Since my last post, I’ve been busily planning out my next book. It’s been a new experience for me as I’ve always been a pantser writing, making it up as I went along. In fact, I’d become so used to that way of writing, that I believed sitting down and planning a story just didn’t work for me.

But things change, and here I am, plotting like a machine! Currently the document with all my notes in is ten pages and still growing. No middle ground for me.

You might be thinking that at that length, it’s no longer just notes but an essay. Heck, it could be an entire first chapter of the new book. But let me explain what it involves.

Rather than just being a mishmash of random ideas, I’ve used the seven part plot structure I discovered last month as a framework for my notes (opening loop, first pinch, midpoint, etc.). On top of that I’ve added sections for character breakdowns, observations on the story’s setting (history, geography, etc.) and any dialogue and narrative ideas. In other words, there’s a place for everything. Organization is proving to be key here.

I’ve also introduced a few other quirks. As I haven’t currently come up with names for my characters, I’m instead using generic identifying names surrounded by angled brackets. For instance, or . Because, why not?
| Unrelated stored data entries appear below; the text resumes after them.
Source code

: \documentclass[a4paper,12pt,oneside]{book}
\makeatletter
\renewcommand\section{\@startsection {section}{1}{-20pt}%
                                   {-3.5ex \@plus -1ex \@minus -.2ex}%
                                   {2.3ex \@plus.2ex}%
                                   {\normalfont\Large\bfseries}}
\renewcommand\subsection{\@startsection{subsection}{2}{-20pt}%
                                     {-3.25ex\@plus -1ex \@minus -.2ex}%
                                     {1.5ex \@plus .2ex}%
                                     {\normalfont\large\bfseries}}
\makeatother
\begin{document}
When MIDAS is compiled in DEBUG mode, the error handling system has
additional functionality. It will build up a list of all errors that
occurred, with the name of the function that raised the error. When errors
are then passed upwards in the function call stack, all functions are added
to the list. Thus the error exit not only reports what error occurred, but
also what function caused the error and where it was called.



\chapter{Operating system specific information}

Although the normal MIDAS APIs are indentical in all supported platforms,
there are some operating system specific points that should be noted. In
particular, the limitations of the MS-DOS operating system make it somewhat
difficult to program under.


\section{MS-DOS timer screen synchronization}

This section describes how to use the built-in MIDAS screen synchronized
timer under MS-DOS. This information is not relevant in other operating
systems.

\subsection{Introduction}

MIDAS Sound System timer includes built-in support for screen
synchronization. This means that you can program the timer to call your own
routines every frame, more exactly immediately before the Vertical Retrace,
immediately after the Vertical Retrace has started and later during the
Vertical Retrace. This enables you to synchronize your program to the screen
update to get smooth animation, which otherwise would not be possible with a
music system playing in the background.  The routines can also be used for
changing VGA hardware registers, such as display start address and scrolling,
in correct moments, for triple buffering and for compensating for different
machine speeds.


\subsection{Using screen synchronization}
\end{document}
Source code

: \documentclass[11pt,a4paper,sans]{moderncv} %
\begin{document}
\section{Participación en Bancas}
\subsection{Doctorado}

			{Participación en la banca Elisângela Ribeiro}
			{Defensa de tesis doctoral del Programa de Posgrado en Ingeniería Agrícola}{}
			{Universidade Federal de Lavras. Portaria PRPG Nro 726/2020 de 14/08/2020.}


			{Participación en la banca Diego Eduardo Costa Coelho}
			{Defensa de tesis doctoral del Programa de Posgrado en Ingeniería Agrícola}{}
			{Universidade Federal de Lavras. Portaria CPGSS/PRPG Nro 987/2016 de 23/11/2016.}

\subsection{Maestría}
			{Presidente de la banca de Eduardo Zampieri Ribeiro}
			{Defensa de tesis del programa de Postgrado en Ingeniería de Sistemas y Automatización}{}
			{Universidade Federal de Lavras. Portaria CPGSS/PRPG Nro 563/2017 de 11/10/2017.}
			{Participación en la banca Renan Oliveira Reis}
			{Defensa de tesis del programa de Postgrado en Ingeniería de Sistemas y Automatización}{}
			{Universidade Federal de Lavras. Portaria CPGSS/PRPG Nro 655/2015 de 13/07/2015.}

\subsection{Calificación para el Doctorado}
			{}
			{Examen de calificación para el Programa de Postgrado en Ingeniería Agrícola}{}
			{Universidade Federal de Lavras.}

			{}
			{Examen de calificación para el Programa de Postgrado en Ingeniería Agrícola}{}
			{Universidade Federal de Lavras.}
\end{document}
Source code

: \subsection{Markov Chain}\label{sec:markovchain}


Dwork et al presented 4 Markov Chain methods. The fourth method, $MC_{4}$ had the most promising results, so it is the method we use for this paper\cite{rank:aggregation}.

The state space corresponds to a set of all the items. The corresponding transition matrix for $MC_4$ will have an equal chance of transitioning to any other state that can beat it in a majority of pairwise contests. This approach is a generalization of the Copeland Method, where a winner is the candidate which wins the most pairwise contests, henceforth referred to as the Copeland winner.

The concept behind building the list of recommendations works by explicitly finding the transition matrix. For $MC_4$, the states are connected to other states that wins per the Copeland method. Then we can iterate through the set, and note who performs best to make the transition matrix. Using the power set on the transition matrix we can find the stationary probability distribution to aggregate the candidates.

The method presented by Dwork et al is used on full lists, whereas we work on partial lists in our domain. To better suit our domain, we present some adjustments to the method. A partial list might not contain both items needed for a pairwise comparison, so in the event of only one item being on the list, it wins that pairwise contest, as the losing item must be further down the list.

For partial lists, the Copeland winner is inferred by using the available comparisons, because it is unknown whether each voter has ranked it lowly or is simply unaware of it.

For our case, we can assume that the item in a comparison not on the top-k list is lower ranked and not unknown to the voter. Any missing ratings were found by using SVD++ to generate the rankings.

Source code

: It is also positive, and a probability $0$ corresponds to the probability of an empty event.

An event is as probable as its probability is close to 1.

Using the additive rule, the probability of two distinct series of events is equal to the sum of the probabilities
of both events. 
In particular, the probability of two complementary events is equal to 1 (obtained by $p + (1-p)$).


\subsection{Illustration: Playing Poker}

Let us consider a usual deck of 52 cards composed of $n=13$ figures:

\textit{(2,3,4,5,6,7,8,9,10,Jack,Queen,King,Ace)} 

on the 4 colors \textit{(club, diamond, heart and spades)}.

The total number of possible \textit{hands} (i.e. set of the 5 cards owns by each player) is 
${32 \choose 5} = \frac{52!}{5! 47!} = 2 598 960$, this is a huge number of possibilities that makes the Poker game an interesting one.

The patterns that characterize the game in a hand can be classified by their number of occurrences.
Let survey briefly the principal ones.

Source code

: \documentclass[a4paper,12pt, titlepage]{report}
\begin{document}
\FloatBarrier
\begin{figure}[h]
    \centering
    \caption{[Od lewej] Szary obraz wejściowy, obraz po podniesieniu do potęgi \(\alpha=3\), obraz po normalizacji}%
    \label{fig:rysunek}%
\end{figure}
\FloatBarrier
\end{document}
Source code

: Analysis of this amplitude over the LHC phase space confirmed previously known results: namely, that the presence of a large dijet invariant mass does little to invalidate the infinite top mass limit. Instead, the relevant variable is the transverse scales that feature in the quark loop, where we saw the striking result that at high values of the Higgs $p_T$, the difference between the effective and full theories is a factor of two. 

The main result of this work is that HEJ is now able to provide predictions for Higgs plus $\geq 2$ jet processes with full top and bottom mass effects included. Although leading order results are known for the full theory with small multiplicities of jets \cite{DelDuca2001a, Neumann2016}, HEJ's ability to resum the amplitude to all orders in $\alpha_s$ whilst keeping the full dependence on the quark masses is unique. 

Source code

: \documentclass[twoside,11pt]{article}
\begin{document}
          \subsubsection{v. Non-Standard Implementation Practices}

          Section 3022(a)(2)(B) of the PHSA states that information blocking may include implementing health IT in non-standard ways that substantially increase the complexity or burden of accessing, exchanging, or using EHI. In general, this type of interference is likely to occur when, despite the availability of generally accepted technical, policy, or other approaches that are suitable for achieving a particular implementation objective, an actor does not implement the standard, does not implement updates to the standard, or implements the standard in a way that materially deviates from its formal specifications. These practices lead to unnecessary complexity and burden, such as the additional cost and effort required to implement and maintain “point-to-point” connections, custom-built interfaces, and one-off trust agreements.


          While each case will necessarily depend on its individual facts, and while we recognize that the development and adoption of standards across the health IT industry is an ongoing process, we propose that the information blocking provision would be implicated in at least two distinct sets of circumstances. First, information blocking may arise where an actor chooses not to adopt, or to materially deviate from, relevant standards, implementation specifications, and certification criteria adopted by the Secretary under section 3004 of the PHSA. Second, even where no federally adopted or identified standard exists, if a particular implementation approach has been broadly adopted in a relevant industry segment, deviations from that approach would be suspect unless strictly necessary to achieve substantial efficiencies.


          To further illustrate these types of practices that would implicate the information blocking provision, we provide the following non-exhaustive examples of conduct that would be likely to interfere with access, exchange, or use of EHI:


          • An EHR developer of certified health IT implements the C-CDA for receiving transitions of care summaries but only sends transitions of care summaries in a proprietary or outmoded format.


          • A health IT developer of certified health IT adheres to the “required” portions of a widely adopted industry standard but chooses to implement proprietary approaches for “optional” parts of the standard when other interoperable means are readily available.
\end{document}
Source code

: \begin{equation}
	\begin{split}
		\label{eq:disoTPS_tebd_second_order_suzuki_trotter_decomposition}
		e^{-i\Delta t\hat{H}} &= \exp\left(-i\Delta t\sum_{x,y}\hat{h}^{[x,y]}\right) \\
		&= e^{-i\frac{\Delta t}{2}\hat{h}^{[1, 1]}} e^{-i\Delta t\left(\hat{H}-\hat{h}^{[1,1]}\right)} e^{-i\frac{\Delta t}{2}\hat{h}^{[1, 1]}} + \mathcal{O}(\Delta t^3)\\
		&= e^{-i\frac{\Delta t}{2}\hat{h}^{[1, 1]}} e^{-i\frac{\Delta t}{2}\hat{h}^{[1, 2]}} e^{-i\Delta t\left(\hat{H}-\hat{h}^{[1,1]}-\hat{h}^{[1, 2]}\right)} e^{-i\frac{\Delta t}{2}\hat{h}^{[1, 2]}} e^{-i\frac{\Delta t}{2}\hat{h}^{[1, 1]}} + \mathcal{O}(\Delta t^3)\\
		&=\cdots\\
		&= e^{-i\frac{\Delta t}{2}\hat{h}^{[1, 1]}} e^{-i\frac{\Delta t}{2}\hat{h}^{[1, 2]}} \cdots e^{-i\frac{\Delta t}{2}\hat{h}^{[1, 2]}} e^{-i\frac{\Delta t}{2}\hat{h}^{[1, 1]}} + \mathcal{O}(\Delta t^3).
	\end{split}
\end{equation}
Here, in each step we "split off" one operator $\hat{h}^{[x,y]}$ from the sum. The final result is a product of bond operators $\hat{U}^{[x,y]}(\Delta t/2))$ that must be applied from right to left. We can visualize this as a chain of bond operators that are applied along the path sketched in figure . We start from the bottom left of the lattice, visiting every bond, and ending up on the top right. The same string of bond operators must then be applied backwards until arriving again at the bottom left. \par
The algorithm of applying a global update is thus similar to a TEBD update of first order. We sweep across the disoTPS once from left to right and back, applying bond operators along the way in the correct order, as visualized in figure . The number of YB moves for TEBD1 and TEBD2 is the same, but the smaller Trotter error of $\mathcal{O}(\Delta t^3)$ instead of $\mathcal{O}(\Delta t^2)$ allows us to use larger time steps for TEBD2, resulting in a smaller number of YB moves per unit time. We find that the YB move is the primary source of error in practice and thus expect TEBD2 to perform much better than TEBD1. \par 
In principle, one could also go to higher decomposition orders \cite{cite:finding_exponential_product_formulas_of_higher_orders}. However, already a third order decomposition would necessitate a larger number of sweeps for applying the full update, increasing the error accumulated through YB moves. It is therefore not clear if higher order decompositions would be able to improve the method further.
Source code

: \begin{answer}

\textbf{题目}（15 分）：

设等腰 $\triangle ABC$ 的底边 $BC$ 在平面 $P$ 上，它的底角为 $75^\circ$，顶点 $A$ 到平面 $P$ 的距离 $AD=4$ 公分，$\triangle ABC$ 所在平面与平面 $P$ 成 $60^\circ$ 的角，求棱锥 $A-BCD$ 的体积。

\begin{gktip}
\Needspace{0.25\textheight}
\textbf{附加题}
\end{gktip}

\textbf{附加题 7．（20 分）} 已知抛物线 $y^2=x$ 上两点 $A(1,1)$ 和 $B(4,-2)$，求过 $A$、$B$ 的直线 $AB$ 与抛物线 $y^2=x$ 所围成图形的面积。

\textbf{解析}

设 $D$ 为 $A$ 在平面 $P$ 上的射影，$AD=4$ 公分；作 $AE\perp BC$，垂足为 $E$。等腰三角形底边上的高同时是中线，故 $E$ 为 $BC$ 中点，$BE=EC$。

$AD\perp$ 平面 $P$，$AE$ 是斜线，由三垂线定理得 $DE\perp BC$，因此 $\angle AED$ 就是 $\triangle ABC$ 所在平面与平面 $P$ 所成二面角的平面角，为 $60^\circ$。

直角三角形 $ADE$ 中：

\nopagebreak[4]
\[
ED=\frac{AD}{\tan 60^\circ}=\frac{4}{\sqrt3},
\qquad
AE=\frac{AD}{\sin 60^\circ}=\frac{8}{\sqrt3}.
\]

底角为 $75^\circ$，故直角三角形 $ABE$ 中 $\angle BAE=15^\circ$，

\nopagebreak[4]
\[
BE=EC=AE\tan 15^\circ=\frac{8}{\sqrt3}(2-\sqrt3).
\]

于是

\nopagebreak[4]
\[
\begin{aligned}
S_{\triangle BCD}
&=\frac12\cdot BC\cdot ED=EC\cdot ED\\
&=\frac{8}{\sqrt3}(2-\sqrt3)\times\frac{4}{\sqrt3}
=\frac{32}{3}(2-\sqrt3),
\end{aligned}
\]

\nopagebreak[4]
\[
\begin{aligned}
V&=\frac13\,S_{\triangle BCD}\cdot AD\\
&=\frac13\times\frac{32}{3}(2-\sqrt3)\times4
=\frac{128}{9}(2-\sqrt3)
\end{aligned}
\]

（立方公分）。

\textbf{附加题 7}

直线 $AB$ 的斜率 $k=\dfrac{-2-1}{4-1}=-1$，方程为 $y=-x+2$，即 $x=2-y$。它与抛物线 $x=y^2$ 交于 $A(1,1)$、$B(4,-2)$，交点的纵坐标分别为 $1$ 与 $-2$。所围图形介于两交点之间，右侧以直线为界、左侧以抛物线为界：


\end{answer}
And if I’ve come up with more than one idea for a particular plot point I’ll bracket it off like so, [Idea 1 // Idea 2 // Idea 3]. Nothing special, but it helps me pick out those sections that I still need to think about and make decisions on.

The only thing I’m struggling with is the lack of a formal timetable when it comes to planning. I’m used to doing X words or Y pages per day. A clear daily target that once done, frees me up to do other things . Sure, I can sit down and brainstorm for an hour, but most ideas come when I’m driving, at work or in the shower. In other words, I’m always “on”.

I’m looking forward to seeing what effect all this planning has when I actually start writing the book in the new year.